Recentemente o Supremo Tribunal Federal, por maioria de votos, decidiu que não é preciso que se aguarde o exame dos recursos especial e extraordinário para que o condenado inicie o cumprimento de uma condenação criminal. Em outras palavras, não violaria a presunção de inocência o início do cumprimento da pena após o julgamento da apelação.

A decisão foi tomada em momento de grande cobrança da população por penas mais duras, combate à impunidade, e por uma justiça menos morosa e mais efetiva.

Inegável a relação que há entre a decisão tomada por maioria pelos ministros e o tempo que o Judiciário leva para esgotar o exame dos recursos previstos na lei. Ocorre que, no mais das vezes, o tempo que se considera intolerável normalmente é o tempo em que o processo fica em cartório esperando para ser julgado. Ou seja, se o tempo de duração do processo pode ser considerado longo demais, assim se dá não por responsabilidade do réu ou de previsões legais lenientes com a defesa, mas sim circunstância atribuível mais à burocracia.

Mas por causa desta deficiência da máquina burocrática o STF acabou por punir o acusado, em processo criminal. No atacado, todos passam a sofrer déficit de exercício da defesa por causa da demora atribuível apenas e tão somente a trâmites barnabés; no varejo, cada condenado passa a ser considerado culpado antes do tempo estabelecido pela Constituição: o trânsito em julgado de sentença condenatória.

Buscando mitigar a gravidade que é a flexibilização de norma expressa da Constituição Federal, cláusula pétrea da carta republicana, os defensores da guinada jurisprudencial argumentam que a mudança se justifica, entre outras coisas, porque só no Brasil existem quatro instâncias decisórias.

Já de antemão parece equivocado querer comparar no varejo sistemas jurídicos diferentes, sem levar em conta as idiossincrasias de cada modelo.

O Brasil ainda não pode se comparar com países onde o respeito aos direitos e garantias fundamentais atingiu o patamar de excelência exigido pelas convenções internacionais. Ao contrário de muitos outros modelos nos quais existem apenas duas instâncias de julgamento penal antes do início do cumprimento da pena, o Brasil ainda começa a dar passos em direção ao respeito a direitos e garantias fundamentais dos acusados, sobretudo nas instâncias estaduais, nos rincões do país.

Cada modelo jurídico tem seu sistema de pesos e contra presos, que busca dar equilíbrio à justiça, que sopesa sempre que possível eficácia penal com o mínimo de risco ao cidadão inocente.
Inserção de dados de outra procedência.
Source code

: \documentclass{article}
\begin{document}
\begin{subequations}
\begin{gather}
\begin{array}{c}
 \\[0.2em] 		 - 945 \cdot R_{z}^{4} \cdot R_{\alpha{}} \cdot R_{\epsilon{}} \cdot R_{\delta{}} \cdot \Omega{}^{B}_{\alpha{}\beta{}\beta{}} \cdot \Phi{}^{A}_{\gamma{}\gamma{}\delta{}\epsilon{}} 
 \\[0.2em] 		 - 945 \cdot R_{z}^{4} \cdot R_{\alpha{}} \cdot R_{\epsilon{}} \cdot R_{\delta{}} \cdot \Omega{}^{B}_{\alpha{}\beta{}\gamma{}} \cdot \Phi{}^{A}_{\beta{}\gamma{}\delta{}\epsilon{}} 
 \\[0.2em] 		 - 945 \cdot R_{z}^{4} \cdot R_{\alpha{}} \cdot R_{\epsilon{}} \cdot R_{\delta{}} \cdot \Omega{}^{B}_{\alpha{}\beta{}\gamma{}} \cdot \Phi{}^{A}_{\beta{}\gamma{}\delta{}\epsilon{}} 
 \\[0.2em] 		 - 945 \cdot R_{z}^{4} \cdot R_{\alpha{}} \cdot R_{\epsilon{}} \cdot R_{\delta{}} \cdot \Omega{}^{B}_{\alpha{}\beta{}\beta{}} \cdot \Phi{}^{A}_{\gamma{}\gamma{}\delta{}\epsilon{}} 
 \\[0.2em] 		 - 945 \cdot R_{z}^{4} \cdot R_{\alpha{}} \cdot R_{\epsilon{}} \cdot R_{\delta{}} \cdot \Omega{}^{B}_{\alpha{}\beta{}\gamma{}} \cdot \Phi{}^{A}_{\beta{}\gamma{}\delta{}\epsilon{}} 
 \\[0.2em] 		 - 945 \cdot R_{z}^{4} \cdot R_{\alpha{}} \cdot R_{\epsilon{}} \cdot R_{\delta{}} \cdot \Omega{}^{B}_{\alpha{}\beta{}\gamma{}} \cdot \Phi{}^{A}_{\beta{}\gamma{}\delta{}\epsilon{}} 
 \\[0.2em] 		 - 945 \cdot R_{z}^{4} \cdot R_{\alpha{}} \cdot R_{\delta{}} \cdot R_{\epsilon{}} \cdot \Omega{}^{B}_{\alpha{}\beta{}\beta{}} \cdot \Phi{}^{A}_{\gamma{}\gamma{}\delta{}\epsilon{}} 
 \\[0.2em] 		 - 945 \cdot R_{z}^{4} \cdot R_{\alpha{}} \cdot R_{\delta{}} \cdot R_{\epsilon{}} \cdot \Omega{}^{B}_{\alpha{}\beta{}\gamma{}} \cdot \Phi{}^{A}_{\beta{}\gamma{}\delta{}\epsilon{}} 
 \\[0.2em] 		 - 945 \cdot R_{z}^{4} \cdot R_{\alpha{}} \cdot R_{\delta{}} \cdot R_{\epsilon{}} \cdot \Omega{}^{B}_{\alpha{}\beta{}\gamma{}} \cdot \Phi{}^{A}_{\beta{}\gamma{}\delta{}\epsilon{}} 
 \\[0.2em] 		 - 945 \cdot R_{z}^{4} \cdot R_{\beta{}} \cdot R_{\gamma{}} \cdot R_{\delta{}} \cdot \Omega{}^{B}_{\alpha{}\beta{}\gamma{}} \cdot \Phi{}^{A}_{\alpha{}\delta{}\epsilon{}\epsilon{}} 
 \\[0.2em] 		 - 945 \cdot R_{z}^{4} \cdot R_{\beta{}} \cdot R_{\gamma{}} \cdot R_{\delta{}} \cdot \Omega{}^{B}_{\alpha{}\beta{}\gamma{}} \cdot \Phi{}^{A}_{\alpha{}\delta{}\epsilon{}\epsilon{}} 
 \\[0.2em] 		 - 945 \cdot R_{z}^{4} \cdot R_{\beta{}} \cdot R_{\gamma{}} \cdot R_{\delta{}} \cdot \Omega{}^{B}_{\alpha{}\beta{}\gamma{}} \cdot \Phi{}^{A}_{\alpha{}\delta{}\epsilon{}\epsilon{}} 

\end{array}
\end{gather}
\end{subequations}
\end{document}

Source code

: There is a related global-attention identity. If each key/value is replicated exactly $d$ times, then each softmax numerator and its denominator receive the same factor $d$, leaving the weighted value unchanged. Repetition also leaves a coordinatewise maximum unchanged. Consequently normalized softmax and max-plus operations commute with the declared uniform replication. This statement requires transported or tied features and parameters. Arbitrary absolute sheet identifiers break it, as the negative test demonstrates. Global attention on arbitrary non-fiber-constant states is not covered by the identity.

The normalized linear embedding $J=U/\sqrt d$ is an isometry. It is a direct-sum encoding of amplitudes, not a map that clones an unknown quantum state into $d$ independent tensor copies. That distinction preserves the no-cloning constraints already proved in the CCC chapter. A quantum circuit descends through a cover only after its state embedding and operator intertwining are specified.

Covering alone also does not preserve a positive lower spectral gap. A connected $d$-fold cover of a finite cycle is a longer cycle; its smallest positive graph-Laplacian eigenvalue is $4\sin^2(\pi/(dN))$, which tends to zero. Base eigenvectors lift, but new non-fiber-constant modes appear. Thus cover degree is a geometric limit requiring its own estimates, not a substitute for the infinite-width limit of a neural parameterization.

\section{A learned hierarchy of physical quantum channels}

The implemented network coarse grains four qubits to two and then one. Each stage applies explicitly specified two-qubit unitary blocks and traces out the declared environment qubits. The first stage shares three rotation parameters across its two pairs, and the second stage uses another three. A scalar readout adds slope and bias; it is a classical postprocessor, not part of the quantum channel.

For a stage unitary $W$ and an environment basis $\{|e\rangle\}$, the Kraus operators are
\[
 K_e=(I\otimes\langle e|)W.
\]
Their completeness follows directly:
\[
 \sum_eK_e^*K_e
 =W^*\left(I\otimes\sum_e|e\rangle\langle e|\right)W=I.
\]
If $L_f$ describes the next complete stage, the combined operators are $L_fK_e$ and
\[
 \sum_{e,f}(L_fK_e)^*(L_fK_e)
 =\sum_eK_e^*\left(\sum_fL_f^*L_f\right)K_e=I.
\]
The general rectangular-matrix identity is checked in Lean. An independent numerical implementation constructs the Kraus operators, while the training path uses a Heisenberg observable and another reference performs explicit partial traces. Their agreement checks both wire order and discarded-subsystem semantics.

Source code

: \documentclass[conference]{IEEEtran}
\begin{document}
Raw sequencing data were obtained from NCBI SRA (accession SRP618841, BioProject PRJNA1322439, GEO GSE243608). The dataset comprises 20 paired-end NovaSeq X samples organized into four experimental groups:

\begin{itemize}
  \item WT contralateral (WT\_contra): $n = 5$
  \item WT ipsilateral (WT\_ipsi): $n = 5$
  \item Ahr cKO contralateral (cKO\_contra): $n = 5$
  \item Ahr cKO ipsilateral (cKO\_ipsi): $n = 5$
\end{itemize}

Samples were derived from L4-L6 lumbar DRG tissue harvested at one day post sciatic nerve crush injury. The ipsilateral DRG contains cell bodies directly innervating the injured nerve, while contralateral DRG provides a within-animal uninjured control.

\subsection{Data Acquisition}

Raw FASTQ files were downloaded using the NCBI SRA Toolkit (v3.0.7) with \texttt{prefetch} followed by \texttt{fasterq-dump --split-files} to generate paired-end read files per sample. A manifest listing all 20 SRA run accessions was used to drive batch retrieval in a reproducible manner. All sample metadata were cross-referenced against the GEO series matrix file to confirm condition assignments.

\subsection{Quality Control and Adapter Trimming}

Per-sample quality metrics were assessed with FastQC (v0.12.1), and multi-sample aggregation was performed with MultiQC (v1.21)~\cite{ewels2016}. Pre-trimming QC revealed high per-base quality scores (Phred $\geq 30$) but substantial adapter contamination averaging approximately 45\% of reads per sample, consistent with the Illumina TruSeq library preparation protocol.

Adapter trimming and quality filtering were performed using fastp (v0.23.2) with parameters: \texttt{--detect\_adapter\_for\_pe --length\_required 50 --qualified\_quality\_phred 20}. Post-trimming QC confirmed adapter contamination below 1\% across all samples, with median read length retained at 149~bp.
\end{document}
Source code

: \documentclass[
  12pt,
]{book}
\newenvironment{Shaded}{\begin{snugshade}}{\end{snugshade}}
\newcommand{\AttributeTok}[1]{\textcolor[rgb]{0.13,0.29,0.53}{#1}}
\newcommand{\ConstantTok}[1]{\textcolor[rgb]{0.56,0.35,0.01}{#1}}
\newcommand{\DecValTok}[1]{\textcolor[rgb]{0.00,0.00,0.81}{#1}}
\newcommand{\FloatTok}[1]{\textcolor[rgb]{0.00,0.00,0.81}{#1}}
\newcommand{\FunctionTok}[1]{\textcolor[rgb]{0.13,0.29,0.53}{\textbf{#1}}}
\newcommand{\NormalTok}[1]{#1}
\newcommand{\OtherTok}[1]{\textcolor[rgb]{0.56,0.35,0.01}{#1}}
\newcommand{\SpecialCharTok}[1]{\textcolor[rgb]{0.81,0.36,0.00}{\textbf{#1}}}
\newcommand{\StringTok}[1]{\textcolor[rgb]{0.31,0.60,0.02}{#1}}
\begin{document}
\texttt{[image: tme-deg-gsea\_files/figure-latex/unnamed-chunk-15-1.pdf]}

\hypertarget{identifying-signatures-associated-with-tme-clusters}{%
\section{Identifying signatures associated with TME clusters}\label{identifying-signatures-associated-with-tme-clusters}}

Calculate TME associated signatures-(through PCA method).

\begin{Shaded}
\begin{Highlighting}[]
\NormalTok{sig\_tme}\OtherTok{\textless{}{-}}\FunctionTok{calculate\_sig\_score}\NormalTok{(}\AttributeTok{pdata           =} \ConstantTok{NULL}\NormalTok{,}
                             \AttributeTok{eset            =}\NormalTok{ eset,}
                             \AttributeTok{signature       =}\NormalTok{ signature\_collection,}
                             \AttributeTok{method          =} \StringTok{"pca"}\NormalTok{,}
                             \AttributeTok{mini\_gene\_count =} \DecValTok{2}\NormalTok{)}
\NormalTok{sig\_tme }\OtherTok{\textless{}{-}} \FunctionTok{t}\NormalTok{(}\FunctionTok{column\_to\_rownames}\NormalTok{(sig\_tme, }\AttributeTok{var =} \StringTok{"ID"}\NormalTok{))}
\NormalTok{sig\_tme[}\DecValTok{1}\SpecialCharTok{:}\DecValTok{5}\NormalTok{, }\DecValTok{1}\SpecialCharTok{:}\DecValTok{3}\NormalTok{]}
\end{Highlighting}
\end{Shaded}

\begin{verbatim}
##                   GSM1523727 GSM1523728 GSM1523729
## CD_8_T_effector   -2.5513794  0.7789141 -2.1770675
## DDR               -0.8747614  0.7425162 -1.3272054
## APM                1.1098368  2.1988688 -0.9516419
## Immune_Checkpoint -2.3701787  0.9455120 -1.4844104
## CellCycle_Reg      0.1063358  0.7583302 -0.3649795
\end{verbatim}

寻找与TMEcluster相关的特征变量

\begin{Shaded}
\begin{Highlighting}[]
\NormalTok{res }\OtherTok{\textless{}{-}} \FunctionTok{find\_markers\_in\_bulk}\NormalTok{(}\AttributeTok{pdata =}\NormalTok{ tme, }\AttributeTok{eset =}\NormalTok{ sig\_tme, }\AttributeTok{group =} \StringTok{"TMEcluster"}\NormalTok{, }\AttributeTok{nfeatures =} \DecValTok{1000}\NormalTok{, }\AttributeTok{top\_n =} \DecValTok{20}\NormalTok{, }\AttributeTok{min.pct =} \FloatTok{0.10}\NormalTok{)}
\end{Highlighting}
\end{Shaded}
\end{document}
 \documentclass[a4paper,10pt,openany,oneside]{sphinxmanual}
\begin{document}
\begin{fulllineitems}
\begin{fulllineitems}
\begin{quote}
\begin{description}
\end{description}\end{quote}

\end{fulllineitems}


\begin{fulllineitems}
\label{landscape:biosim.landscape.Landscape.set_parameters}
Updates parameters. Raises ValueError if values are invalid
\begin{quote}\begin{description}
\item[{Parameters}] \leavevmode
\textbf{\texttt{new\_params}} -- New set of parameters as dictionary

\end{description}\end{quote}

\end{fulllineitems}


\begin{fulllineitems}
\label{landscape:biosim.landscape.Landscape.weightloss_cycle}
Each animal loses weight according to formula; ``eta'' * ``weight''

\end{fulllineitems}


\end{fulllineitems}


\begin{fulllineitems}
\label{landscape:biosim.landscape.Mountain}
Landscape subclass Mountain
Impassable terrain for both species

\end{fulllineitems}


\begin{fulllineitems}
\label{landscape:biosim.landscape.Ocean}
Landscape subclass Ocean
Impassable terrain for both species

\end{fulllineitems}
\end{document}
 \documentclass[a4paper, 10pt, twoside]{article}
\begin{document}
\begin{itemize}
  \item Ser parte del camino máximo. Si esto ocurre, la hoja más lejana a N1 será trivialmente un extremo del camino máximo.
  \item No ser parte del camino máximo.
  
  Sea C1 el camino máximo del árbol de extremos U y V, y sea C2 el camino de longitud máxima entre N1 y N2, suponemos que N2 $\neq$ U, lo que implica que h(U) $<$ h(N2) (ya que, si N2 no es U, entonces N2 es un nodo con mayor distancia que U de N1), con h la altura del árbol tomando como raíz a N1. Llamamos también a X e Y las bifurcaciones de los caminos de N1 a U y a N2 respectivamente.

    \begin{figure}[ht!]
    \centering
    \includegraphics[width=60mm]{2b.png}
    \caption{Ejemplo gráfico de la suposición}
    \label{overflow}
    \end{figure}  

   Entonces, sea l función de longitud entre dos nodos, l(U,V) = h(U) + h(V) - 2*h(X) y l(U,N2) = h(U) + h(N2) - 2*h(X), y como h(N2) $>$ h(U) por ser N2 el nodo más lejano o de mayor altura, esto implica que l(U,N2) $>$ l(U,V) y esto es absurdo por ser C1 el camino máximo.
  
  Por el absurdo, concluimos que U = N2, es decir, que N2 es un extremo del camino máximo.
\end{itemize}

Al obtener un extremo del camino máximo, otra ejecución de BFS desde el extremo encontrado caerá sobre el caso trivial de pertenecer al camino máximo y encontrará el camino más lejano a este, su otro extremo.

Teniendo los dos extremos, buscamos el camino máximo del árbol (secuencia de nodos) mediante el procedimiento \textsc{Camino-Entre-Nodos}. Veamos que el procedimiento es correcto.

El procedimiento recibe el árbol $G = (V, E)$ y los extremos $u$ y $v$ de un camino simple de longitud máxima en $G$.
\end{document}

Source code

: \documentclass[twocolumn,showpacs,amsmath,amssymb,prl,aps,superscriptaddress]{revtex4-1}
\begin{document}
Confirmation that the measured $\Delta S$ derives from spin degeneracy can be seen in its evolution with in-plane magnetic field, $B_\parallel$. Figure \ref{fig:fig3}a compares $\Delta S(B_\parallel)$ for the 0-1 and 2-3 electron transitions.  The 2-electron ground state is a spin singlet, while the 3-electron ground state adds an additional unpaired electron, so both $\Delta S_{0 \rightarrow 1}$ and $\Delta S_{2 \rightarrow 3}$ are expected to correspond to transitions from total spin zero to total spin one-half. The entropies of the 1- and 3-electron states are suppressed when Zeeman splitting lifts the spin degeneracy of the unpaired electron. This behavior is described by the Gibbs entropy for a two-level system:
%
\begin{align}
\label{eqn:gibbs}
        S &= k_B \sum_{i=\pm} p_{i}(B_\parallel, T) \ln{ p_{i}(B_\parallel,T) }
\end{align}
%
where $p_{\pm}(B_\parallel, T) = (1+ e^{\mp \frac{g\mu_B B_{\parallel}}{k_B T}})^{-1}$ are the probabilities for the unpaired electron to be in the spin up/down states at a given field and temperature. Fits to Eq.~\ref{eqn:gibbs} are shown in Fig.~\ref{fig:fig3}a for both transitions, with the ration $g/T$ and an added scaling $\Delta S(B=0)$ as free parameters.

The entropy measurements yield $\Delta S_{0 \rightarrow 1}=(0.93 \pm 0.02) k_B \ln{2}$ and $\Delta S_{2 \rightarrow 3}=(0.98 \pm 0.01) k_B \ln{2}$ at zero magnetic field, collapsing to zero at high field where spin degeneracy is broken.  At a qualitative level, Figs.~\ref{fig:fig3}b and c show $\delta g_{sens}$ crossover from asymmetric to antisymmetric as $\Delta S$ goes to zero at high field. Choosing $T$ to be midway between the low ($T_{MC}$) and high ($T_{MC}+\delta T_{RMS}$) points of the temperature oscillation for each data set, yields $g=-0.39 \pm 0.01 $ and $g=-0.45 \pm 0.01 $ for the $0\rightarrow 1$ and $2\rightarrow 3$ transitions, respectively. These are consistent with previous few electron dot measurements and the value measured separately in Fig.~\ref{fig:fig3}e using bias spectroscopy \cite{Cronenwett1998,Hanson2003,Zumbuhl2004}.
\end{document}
O grande erro, ao ver do Instituto de Defesa do Direito de Defesa (IDDD) e pedindo licença para a alegoria, foi importar uma arma de grande destruição sem trazer junto na bagagem a trava de segurança…

Embora o remédio pareça bom, às vezes o paciente padece de alergia. O Brasil, ao contrário do que se apregoa, ainda tem um sistema que pende muito mais para a punição severa e implacável de quem é engolido pelas teias da justiça, do que a um sistema preocupado com a salvaguarda dos direitos do cidadão, seja ele culpado ou inocente (aliás, não é demais ponderar que a distinção clara entre processo penal civilizado e outras modalidades de tratamento penal, se dá quando o sistema se depara com agente culpado e, mesmo assim, assegura ao criminoso notório todos os instrumentos do sistema).

A qualidade dos julgamentos penais no Brasil ainda é muito precária.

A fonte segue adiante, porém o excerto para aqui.